Stored data:

*** Block opens ***

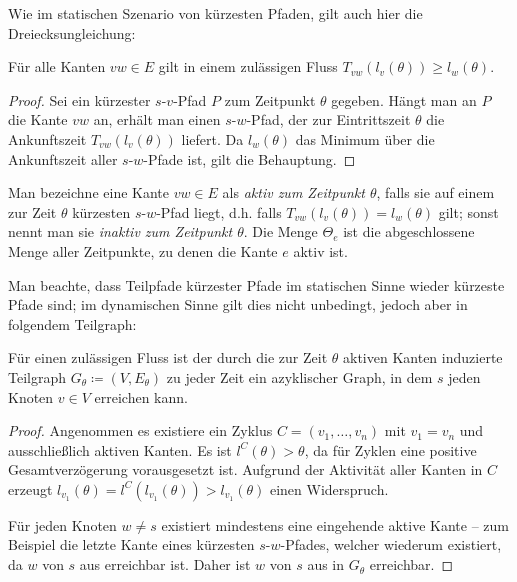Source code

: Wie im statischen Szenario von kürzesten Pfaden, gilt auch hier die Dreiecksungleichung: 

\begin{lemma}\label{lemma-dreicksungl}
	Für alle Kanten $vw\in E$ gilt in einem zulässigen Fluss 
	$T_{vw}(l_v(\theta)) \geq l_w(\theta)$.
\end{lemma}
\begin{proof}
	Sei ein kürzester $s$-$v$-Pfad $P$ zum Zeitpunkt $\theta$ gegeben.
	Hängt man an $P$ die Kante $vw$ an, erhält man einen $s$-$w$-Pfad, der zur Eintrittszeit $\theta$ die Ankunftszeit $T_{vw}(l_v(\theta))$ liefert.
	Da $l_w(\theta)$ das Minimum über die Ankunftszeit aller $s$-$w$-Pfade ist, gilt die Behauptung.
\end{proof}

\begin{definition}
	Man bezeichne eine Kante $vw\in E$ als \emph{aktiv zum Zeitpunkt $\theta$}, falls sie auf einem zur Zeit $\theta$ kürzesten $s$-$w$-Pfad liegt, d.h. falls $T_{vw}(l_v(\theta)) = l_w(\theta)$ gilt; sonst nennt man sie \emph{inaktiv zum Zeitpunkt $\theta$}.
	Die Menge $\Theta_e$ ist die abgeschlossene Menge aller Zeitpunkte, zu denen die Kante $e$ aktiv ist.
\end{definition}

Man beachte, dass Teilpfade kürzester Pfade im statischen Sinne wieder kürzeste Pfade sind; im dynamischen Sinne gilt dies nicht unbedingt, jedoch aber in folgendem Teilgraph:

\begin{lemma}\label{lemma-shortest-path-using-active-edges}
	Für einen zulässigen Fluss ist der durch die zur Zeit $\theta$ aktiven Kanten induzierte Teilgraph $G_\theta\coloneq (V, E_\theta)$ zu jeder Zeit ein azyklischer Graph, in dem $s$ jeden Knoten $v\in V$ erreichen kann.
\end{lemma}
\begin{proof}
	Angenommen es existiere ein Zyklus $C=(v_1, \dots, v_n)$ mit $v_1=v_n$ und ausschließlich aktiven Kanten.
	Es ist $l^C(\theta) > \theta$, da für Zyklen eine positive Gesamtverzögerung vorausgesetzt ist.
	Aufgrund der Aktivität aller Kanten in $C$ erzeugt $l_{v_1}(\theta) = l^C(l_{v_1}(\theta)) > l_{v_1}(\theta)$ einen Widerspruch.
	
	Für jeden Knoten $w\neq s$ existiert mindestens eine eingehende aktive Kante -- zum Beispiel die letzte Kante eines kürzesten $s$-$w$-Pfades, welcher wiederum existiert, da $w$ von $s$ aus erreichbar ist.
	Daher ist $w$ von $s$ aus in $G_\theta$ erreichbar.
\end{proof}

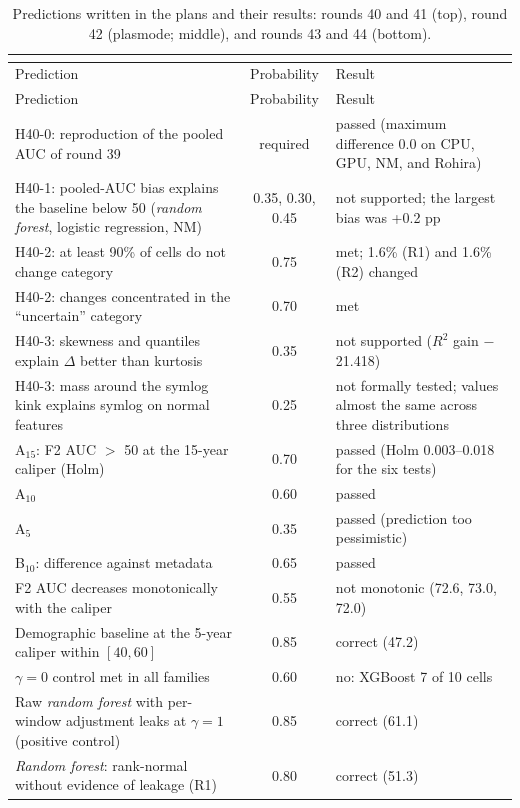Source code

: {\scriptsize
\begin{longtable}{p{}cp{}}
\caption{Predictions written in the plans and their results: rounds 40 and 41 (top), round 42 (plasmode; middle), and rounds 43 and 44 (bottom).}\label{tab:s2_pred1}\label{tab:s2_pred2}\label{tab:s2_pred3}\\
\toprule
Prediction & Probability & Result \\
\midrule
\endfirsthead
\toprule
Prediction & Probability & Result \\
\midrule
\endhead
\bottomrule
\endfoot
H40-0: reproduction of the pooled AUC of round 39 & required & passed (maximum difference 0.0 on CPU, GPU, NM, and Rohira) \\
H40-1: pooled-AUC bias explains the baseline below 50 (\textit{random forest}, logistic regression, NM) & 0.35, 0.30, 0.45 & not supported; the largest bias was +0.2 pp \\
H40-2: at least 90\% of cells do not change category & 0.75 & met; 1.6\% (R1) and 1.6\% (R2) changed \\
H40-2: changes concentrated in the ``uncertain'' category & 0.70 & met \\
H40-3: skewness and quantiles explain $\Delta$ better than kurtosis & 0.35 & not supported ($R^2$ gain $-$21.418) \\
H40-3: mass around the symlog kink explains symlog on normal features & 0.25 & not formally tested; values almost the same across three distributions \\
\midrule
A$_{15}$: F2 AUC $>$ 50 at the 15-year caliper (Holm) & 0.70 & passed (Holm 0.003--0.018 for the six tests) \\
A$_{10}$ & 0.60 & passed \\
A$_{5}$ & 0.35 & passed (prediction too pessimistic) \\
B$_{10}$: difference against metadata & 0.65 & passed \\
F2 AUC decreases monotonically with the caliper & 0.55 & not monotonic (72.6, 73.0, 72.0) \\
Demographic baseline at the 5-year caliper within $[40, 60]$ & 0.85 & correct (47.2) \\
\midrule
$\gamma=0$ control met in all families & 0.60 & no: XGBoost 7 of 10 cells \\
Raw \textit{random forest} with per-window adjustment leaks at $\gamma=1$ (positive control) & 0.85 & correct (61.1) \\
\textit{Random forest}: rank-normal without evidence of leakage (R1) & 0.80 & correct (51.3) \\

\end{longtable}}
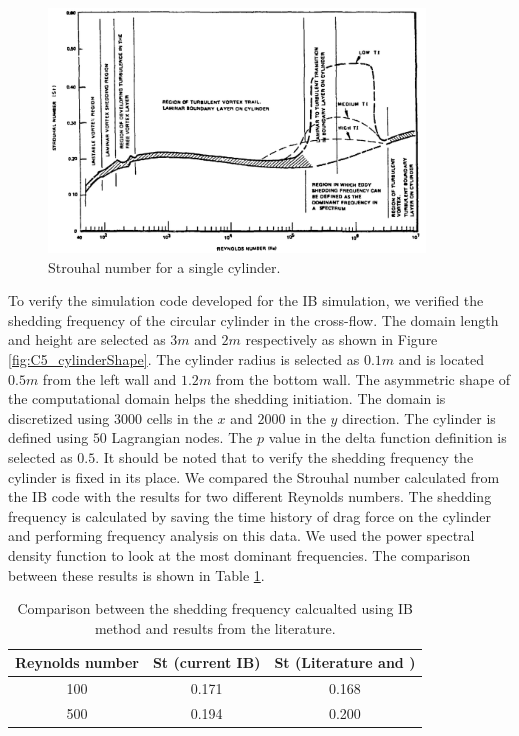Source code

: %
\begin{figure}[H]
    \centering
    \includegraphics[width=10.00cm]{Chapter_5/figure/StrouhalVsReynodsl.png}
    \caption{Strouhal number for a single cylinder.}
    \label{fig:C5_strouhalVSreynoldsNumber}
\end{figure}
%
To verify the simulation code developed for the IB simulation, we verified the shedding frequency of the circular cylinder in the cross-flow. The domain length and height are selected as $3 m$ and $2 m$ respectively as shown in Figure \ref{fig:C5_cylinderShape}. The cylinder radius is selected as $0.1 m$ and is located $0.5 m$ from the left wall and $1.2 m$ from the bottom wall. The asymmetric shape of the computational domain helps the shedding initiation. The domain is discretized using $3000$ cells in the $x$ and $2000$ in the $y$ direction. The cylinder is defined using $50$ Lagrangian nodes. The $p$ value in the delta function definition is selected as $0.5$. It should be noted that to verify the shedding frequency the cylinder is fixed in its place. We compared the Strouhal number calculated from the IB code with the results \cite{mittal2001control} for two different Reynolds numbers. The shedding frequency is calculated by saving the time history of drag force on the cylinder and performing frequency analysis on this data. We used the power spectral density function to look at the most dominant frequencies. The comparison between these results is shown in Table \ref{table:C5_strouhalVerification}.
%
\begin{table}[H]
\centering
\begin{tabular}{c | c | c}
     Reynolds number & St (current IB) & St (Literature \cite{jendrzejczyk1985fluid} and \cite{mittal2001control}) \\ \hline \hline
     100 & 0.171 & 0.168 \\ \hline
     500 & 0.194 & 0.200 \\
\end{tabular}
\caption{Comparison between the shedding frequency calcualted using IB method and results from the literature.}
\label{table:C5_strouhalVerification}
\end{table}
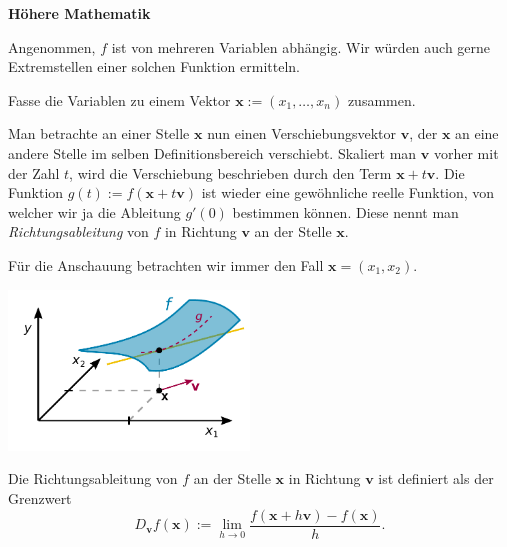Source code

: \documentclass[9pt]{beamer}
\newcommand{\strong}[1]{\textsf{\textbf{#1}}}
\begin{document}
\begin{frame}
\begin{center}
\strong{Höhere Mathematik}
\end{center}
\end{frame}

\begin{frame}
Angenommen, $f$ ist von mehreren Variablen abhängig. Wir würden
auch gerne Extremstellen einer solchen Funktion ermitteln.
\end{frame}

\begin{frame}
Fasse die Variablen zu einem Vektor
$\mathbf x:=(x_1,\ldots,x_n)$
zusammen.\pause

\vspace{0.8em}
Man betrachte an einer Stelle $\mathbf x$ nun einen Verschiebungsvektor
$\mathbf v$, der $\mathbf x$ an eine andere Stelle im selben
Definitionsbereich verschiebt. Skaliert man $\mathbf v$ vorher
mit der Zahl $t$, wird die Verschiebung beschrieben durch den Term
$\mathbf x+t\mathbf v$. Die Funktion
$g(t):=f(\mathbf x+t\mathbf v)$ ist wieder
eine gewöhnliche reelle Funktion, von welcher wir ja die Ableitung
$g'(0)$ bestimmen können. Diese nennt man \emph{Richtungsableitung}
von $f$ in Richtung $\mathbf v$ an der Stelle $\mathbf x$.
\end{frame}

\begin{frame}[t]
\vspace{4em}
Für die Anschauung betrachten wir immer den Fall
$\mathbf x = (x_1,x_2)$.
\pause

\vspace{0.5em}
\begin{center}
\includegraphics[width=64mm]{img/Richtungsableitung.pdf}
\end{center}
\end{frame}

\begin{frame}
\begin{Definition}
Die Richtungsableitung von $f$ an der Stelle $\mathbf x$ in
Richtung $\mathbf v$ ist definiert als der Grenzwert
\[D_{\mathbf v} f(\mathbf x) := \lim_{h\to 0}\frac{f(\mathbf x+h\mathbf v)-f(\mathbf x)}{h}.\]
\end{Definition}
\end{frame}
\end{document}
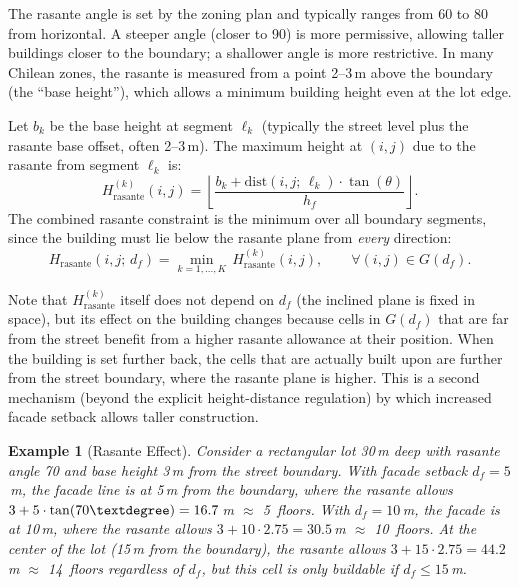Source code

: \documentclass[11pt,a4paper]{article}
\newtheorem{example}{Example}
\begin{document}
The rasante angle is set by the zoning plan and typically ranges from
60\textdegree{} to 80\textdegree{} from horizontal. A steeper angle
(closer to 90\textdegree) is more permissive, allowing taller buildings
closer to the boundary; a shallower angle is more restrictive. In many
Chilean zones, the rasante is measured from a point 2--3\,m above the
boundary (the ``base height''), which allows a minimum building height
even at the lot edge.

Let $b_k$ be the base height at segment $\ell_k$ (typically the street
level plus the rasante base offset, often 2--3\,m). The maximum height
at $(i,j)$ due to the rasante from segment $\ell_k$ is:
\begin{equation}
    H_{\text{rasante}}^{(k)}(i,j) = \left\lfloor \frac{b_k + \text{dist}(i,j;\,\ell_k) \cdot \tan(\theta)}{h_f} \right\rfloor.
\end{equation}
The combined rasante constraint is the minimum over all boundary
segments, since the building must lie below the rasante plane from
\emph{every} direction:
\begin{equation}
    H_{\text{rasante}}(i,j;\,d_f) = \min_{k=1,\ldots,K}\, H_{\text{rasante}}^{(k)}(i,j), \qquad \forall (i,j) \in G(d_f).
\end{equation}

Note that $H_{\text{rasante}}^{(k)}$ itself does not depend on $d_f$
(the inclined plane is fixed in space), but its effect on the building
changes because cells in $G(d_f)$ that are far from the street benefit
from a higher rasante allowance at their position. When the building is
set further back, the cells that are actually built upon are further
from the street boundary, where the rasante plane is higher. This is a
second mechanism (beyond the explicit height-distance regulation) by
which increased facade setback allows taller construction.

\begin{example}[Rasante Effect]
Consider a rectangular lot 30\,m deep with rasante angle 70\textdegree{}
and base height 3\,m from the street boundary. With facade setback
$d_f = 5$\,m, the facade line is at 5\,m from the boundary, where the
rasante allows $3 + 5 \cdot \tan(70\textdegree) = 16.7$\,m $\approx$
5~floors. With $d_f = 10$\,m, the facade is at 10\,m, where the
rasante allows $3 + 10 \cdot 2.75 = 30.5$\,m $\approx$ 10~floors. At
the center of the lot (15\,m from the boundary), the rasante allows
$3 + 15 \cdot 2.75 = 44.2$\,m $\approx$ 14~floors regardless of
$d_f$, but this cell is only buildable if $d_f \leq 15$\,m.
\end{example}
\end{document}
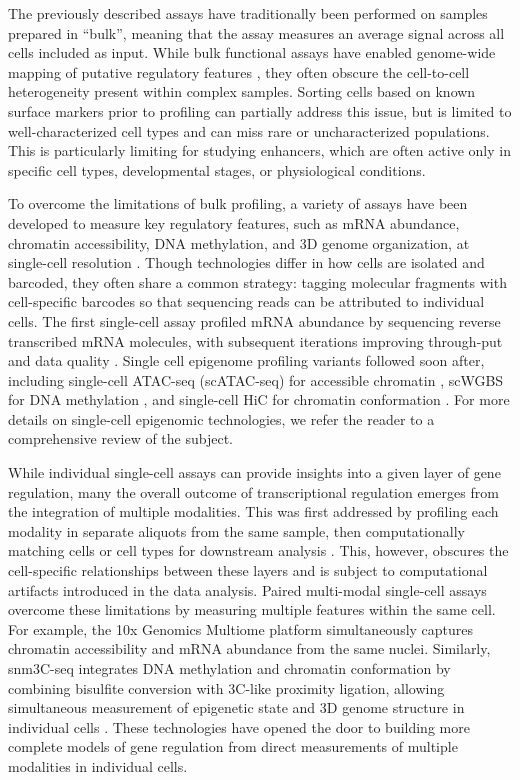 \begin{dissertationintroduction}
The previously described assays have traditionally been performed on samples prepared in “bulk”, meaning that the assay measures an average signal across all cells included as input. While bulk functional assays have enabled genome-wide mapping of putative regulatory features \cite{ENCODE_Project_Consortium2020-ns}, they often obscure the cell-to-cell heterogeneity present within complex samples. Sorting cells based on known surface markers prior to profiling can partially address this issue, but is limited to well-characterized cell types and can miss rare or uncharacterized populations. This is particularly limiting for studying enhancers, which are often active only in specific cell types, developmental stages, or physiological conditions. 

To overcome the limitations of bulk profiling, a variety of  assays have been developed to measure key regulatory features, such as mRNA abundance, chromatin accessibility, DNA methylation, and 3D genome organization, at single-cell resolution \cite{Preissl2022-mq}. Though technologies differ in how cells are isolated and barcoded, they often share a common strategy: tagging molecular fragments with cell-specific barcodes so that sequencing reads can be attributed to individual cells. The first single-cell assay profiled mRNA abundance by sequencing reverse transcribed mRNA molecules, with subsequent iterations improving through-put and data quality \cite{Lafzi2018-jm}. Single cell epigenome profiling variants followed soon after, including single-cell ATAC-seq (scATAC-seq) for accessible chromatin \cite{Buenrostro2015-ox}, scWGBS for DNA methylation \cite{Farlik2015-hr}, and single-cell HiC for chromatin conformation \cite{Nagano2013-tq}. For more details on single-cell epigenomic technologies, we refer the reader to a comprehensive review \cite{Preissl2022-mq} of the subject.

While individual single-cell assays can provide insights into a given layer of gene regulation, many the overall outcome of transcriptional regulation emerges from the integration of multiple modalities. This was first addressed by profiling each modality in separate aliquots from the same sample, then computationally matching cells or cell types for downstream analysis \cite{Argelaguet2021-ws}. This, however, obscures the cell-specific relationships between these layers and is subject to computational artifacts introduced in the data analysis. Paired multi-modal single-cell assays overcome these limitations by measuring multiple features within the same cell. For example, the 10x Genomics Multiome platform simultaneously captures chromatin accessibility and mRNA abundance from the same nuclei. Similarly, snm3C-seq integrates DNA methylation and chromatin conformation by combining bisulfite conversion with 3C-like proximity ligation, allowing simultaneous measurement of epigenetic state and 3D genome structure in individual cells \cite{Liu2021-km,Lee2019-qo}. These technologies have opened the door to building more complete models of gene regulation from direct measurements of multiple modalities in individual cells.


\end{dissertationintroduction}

*** Block closes ***

## Work request:
Within the entries, find all lines holding "approx" and copy each one.

## Task answer:
rasante allows $3 + 5 \cdot \tan(70\textdegree) = 16.7$\,m $\approx$
rasante allows $3 + 10 \cdot 2.75 = 30.5$\,m $\approx$ 10~floors. At
$3 + 15 \cdot 2.75 = 44.2$\,m $\approx$ 14~floors regardless of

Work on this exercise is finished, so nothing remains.